» **About this task**: Return the run of lines below that opens with the line containing "4. Verify route is registered in server" and closes with the line containing "needs attention ⚠️", keeping each one exact.

(Dataset records)
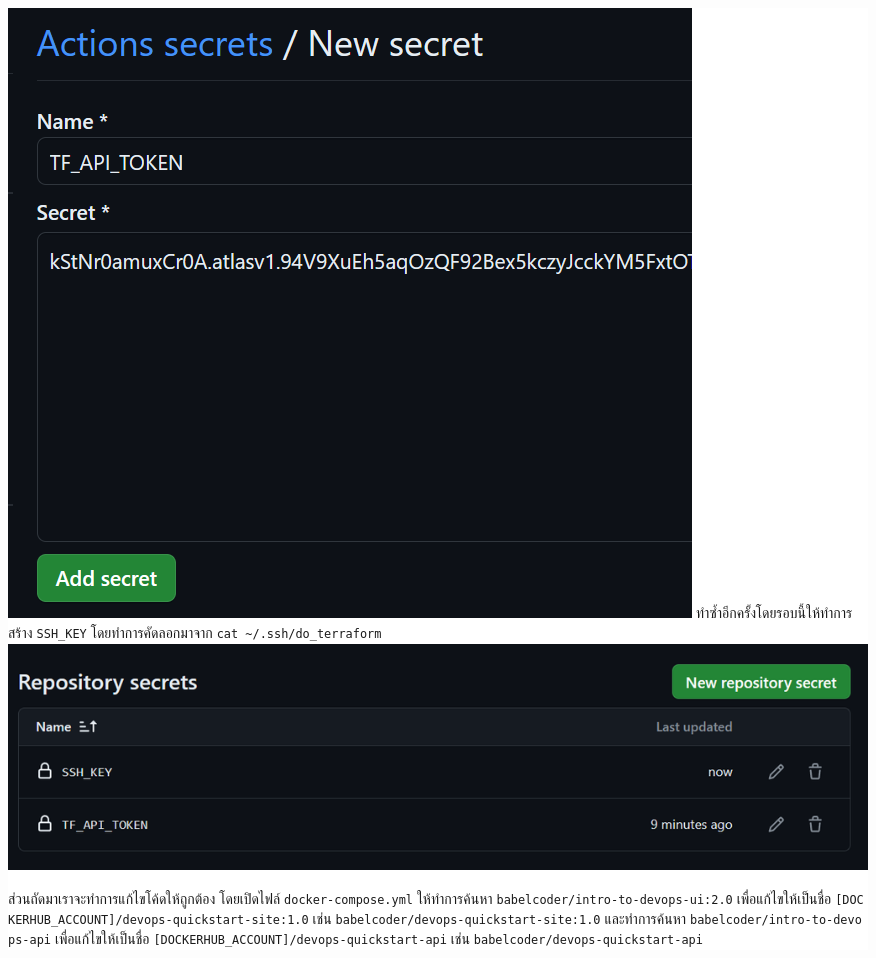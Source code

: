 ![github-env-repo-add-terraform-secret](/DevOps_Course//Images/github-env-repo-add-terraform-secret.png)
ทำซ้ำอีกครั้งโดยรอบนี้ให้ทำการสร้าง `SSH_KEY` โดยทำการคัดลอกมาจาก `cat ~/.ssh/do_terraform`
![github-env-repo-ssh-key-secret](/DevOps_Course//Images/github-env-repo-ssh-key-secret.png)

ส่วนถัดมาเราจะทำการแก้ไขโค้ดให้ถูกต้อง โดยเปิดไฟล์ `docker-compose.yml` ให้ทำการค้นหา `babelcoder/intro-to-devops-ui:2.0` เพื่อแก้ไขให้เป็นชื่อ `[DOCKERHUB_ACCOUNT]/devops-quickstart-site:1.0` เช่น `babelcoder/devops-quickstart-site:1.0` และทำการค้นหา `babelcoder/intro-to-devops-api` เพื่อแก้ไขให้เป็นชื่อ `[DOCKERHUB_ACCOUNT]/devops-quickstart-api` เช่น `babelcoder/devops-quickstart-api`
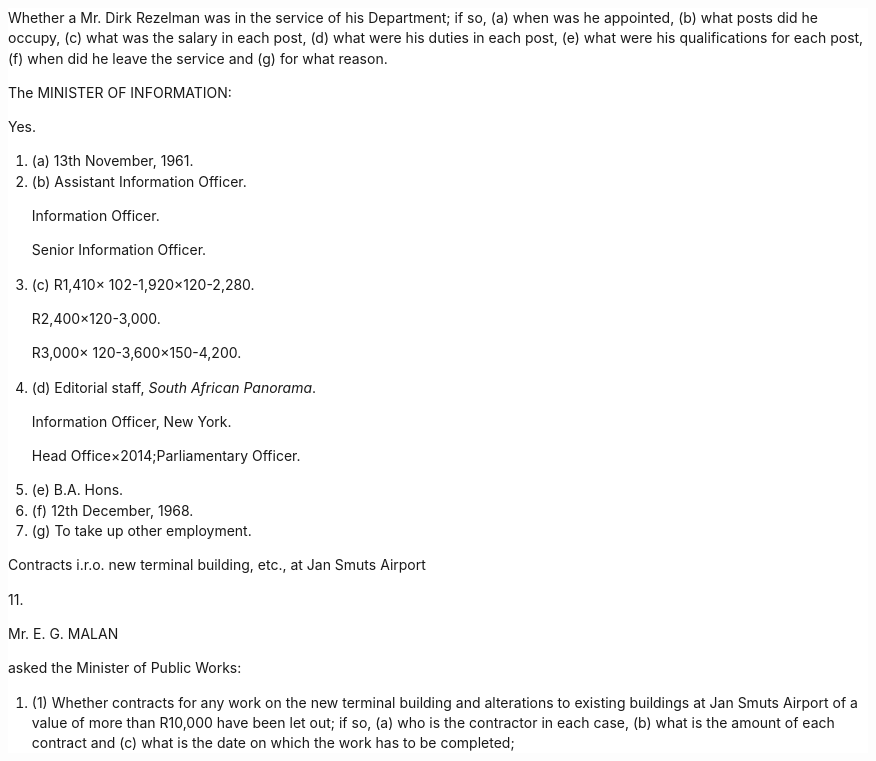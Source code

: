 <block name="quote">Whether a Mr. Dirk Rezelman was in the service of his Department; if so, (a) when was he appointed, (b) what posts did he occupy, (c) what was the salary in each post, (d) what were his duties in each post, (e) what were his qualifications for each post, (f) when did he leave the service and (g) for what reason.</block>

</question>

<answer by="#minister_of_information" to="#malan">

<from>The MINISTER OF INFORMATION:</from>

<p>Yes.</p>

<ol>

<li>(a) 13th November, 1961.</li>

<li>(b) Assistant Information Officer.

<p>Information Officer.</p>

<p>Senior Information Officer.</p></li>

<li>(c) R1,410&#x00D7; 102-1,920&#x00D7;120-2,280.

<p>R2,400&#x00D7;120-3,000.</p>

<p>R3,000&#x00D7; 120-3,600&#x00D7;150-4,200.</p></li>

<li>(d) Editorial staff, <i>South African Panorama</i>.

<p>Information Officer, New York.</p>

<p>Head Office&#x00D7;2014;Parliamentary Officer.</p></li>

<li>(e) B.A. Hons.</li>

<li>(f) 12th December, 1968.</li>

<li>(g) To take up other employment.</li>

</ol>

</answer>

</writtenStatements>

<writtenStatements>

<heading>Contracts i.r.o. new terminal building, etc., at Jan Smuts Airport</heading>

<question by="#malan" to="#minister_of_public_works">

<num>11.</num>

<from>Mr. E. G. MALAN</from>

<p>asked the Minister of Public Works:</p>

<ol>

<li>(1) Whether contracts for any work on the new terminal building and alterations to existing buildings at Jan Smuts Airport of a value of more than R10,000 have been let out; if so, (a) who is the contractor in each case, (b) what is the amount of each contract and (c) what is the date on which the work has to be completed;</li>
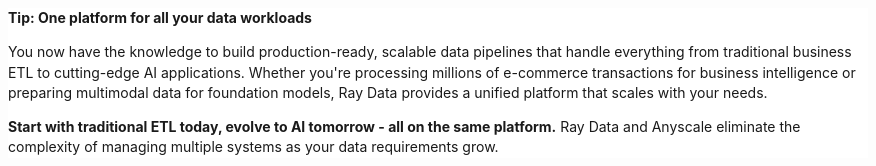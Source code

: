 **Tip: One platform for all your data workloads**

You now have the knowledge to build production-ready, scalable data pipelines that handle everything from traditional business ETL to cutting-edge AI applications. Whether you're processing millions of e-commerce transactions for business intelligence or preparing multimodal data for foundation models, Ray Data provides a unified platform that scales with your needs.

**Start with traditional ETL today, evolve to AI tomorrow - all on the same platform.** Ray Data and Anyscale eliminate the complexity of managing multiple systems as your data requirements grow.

---

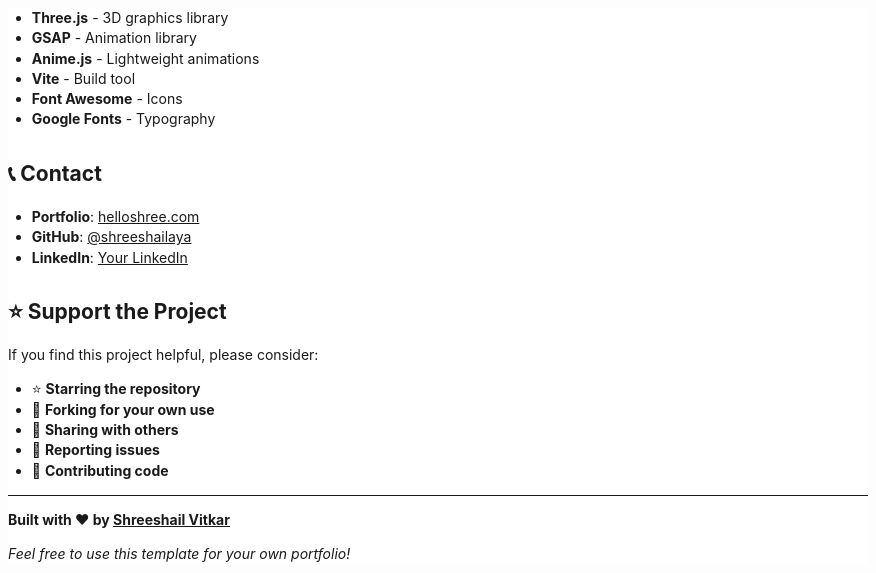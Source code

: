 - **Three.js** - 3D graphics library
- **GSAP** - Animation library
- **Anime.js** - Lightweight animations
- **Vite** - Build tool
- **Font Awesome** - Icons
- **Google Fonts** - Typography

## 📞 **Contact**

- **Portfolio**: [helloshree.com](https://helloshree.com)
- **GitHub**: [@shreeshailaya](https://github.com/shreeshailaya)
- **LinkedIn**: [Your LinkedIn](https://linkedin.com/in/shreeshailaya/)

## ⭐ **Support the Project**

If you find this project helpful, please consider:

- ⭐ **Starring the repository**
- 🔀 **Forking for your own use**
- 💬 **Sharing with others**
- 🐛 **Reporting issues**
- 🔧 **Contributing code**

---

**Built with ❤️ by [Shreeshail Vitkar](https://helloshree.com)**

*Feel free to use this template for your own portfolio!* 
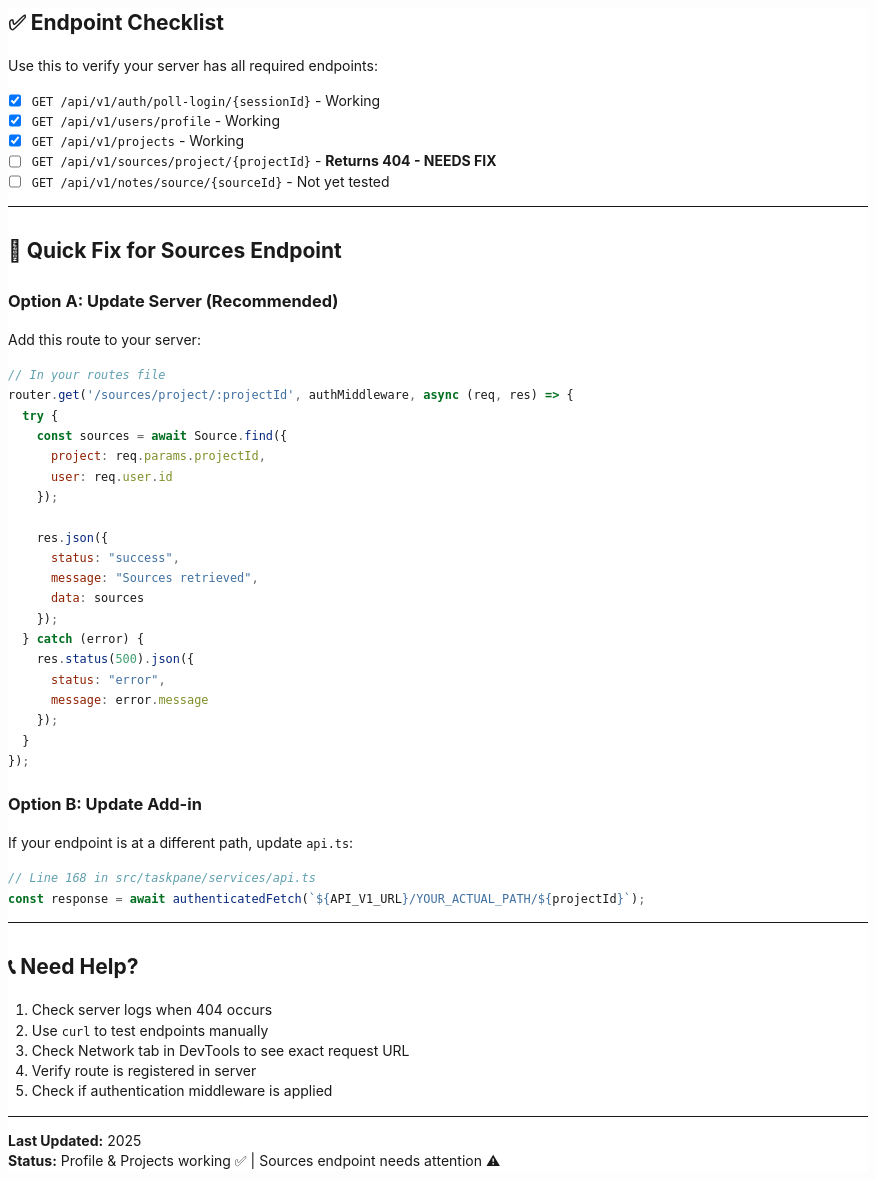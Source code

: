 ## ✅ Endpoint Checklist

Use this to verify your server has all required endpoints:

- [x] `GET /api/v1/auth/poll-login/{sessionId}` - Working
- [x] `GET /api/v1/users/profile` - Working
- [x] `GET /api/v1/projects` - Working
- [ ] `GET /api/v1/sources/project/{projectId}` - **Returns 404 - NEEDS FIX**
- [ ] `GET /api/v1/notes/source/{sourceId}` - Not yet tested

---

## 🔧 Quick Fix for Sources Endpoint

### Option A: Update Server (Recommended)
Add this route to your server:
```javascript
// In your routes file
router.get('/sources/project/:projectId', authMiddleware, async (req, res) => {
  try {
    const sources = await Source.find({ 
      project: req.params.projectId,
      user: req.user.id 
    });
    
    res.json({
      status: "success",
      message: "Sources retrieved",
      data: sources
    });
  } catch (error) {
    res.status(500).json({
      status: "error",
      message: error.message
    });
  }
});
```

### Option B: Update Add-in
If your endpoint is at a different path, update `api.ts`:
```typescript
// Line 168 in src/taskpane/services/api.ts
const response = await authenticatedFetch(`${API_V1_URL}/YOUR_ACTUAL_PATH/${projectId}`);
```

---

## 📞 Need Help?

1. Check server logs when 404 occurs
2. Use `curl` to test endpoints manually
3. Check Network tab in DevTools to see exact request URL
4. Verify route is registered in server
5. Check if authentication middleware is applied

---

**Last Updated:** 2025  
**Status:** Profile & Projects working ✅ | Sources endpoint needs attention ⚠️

» **Answer for the task**:
4. Verify route is registered in server
5. Check if authentication middleware is applied

---

**Last Updated:** 2025  
**Status:** Profile & Projects working ✅ | Sources endpoint needs attention ⚠️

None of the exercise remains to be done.